A loud blast shortly after 1 am on Wednesday morning awoke members of the Khan family who live at Lot 6 First Street, Vigilance, adjoining Brushe Dam, Friendship, from where the device is believed to have been hurled.
The device apparently exploded on impact, damaging a section of the western fence of the compound, and scattering debris onto the roof of the house belonging to farmer Nazir Khan and his family.
Khan told Stabroek News that the discharge immediately woke them all up and they gathered in the living room, all terrified of what would happen next.
Shortly after, he looked outside and saw no one, though he spotted a patrol belonging to the Guyana Defence Force (GDF), stationed a few feet south of his home. He said a soldier was walking towards the blast site.
But not knowing what had happened because of the darkness, he said the family went back to bed.
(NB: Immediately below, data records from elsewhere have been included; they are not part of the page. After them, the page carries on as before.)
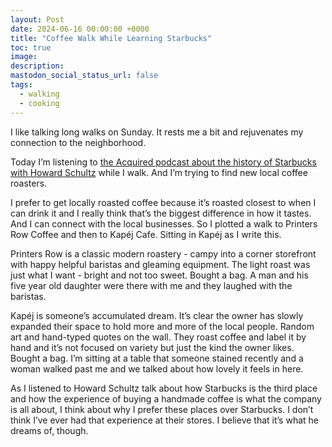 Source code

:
 ```yaml
---
layout: Post
date: 2024-06-16 00:00:00 +0000
title: "Coffee Walk While Learning Starbucks"
toc: true
image: 
description: 
mastodon_social_status_url: false
tags: 
  - walking
  - cooking
---
```


I like talking long walks on Sunday. It rests me a bit and rejuvenates my connection to the neighborhood. 

Today I’m listening to [the Acquired podcast about the history of Starbucks with Howard Schultz](https://www.acquired.fm/episodes/starbucks-with-howard-schultz) while I walk. And I’m trying to find new local coffee roasters. 

I prefer to get locally roasted coffee because it’s roasted closest to when I can drink it and I really think that’s the biggest difference in how it tastes. And I can connect with the local businesses. So I plotted a walk to Printers Row Coffee and then to Kapéj Cafe. Sitting in Kapéj as I write this. 

Printers Row is a classic modern roastery - campy into a corner storefront with happy helpful baristas and gleaming equipment. The light roast was just what I want - bright and not too sweet. Bought a bag. A man and his five year old daughter were there with me and they laughed with the baristas. 

Kapéj is someone’s accumulated dream. It’s clear the owner has slowly expanded their space to hold more and more of the local people. Random art and hand-typed quotes on the wall. They roast coffee and label it by hand and it’s not focused on variety but just the kind the owner likes. Bought a bag. I’m sitting at a table that someone stained recently and a woman walked past me and we talked about how lovely it feels in here.  

As I listened to Howard Schultz talk about how Starbucks is the third place and how the experience of buying a handmade coffee is what the company is all about, I think about why I prefer these places over Starbucks. I don’t think I’ve ever had that experience at their stores. I believe that it’s what he dreams of, though. 

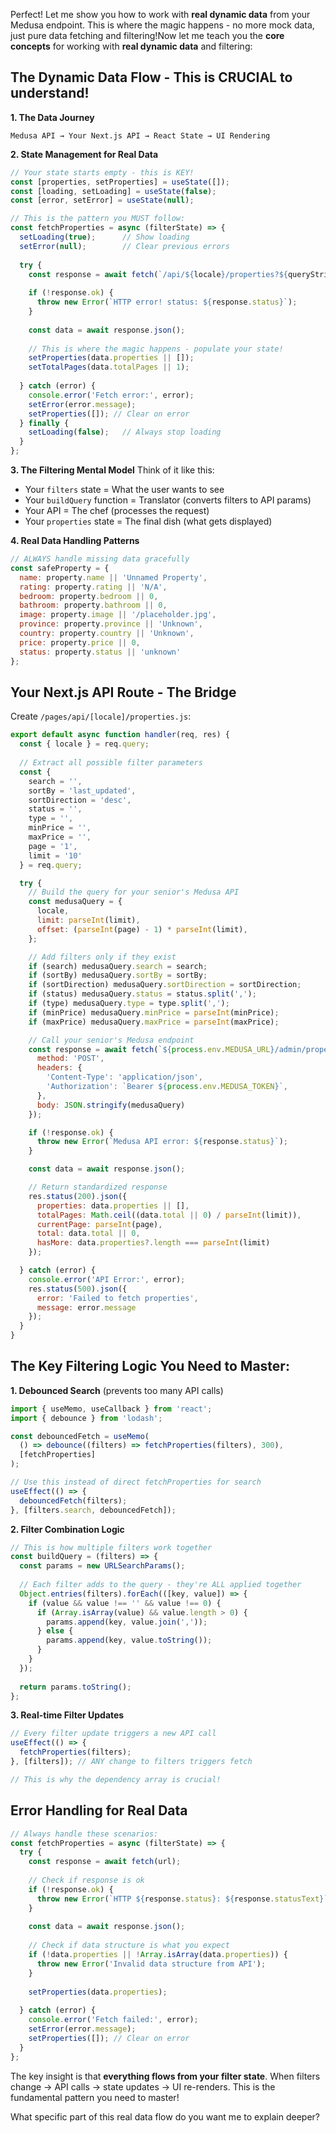 Perfect! Let me show you how to work with **real dynamic data** from your Medusa endpoint. This is where the magic happens - no more mock data, just pure data fetching and filtering!Now let me teach you the **core concepts** for working with **real dynamic data** and filtering:

## The Dynamic Data Flow - This is CRUCIAL to understand!

**1. The Data Journey**
```
Medusa API → Your Next.js API → React State → UI Rendering
```

**2. State Management for Real Data**
```javascript
// Your state starts empty - this is KEY!
const [properties, setProperties] = useState([]);
const [loading, setLoading] = useState(false);
const [error, setError] = useState(null);

// This is the pattern you MUST follow:
const fetchProperties = async (filterState) => {
  setLoading(true);      // Show loading
  setError(null);        // Clear previous errors
  
  try {
    const response = await fetch(`/api/${locale}/properties?${queryString}`);
    
    if (!response.ok) {
      throw new Error(`HTTP error! status: ${response.status}`);
    }
    
    const data = await response.json();
    
    // This is where the magic happens - populate your state!
    setProperties(data.properties || []);
    setTotalPages(data.totalPages || 1);
    
  } catch (error) {
    console.error('Fetch error:', error);
    setError(error.message);
    setProperties([]); // Clear on error
  } finally {
    setLoading(false);   // Always stop loading
  }
};
```

**3. The Filtering Mental Model**
Think of it like this:
- Your `filters` state = What the user wants to see
- Your `buildQuery` function = Translator (converts filters to API params)
- Your API = The chef (processes the request)
- Your `properties` state = The final dish (what gets displayed)

**4. Real Data Handling Patterns**

```javascript
// ALWAYS handle missing data gracefully
const safeProperty = {
  name: property.name || 'Unnamed Property',
  rating: property.rating || 'N/A',
  bedroom: property.bedroom || 0,
  bathroom: property.bathroom || 0,
  image: property.image || '/placeholder.jpg',
  province: property.province || 'Unknown',
  country: property.country || 'Unknown',
  price: property.price || 0,
  status: property.status || 'unknown'
};
```

## Your Next.js API Route - The Bridge

Create `/pages/api/[locale]/properties.js`:

```javascript
export default async function handler(req, res) {
  const { locale } = req.query;
  
  // Extract all possible filter parameters
  const {
    search = '',
    sortBy = 'last_updated',
    sortDirection = 'desc',
    status = '',
    type = '',
    minPrice = '',
    maxPrice = '',
    page = '1',
    limit = '10'
  } = req.query;

  try {
    // Build the query for your senior's Medusa API
    const medusaQuery = {
      locale,
      limit: parseInt(limit),
      offset: (parseInt(page) - 1) * parseInt(limit),
    };

    // Add filters only if they exist
    if (search) medusaQuery.search = search;
    if (sortBy) medusaQuery.sortBy = sortBy;
    if (sortDirection) medusaQuery.sortDirection = sortDirection;
    if (status) medusaQuery.status = status.split(',');
    if (type) medusaQuery.type = type.split(',');
    if (minPrice) medusaQuery.minPrice = parseInt(minPrice);
    if (maxPrice) medusaQuery.maxPrice = parseInt(maxPrice);

    // Call your senior's Medusa endpoint
    const response = await fetch(`${process.env.MEDUSA_URL}/admin/properties`, {
      method: 'POST',
      headers: {
        'Content-Type': 'application/json',
        'Authorization': `Bearer ${process.env.MEDUSA_TOKEN}`,
      },
      body: JSON.stringify(medusaQuery)
    });

    if (!response.ok) {
      throw new Error(`Medusa API error: ${response.status}`);
    }

    const data = await response.json();

    // Return standardized response
    res.status(200).json({
      properties: data.properties || [],
      totalPages: Math.ceil((data.total || 0) / parseInt(limit)),
      currentPage: parseInt(page),
      total: data.total || 0,
      hasMore: data.properties?.length === parseInt(limit)
    });

  } catch (error) {
    console.error('API Error:', error);
    res.status(500).json({ 
      error: 'Failed to fetch properties',
      message: error.message 
    });
  }
}
```

## The Key Filtering Logic You Need to Master:

**1. Debounced Search** (prevents too many API calls)
```javascript
import { useMemo, useCallback } from 'react';
import { debounce } from 'lodash';

const debouncedFetch = useMemo(
  () => debounce((filters) => fetchProperties(filters), 300),
  [fetchProperties]
);

// Use this instead of direct fetchProperties for search
useEffect(() => {
  debouncedFetch(filters);
}, [filters.search, debouncedFetch]);
```

**2. Filter Combination Logic**
```javascript
// This is how multiple filters work together
const buildQuery = (filters) => {
  const params = new URLSearchParams();
  
  // Each filter adds to the query - they're ALL applied together
  Object.entries(filters).forEach(([key, value]) => {
    if (value && value !== '' && value !== 0) {
      if (Array.isArray(value) && value.length > 0) {
        params.append(key, value.join(','));
      } else {
        params.append(key, value.toString());
      }
    }
  });
  
  return params.toString();
};
```

**3. Real-time Filter Updates**
```javascript
// Every filter update triggers a new API call
useEffect(() => {
  fetchProperties(filters);
}, [filters]); // ANY change to filters triggers fetch

// This is why the dependency array is crucial!
```

## Error Handling for Real Data

```javascript
// Always handle these scenarios:
const fetchProperties = async (filterState) => {
  try {
    const response = await fetch(url);
    
    // Check if response is ok
    if (!response.ok) {
      throw new Error(`HTTP ${response.status}: ${response.statusText}`);
    }
    
    const data = await response.json();
    
    // Check if data structure is what you expect
    if (!data.properties || !Array.isArray(data.properties)) {
      throw new Error('Invalid data structure from API');
    }
    
    setProperties(data.properties);
    
  } catch (error) {
    console.error('Fetch failed:', error);
    setError(error.message);
    setProperties([]); // Clear on error
  }
};
```

The key insight is that **everything flows from your filter state**. When filters change → API calls → state updates → UI re-renders. This is the fundamental pattern you need to master!

What specific part of this real data flow do you want me to explain deeper?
It was not until the next morning they discovered the damage. There was a crater, 2 feet deep and 3 feet wide, one foot away from the fence of their yard, filled with water from a drain located nearby. Three paling staves had been blown from the fence. Debris also flew 20 feet onto the roof of the house.
After GDF ranks were alerted to the find, bomb experts drained out the water from the crater and recovered fragments of the device. The scene was later visited by ranks of the Vigilance Police Station.
Nazir Khan and his son, Shazad said this incident had the family - already the victim of one armed attack - seriously contemplating leaving their home.
In July three gunmen invaded the home and escaped with over $100,000 after violently assaulting Khan's son and two others.
The house looks as if it is in the final stages of construction and according to Khan it has been that way. He said the decision to neither paint the house nor make any further improvements was intentional because it would signal that the family had money and make them a target of bandits.
As a result of attacks there are only three families left in the area, the others have either sold their homes and fled or torn down the structures to rebuild elsewhere. "You see that house over there," the elder Khan said while pointing to a one-storey flat a short distance away, "... by tomorrow that going to break down because the man don't want to live here anymore.."
Prior to the stationing of a GDF patrol nearby, Shazad related that attacks were frequent, primarily during the day. He said the army patrol had brought some relief and the army's response time was good but attacks still continued. Those families left lock their gates by 4:30 pm.
And coupled with other frequent attacks in the backlands, where they do their farming, it has proved a constraint for the Khans to earn a living as they can only do half a day's work.
Khan's daughter Shanaz and her husband, were forced to move into her father's house along with their five-year-old son Nazir following an attack last year. The woman had been living not too far from her father at Lot 13, Vigilance South, when they were attacked by gunmen who attempted to abduct Nazir and set Shanaz alight after dousing her with kerosene.
"As long as you live here you got to expect to dead anytime," the woman said.
For the Khan family the only alternative lies in moving to relatives in Annandale, which they acknowledge might prove worse given the frequent attacks on villagers there. "I have to look and see if the government can give me a house lot somewhere," Khan said.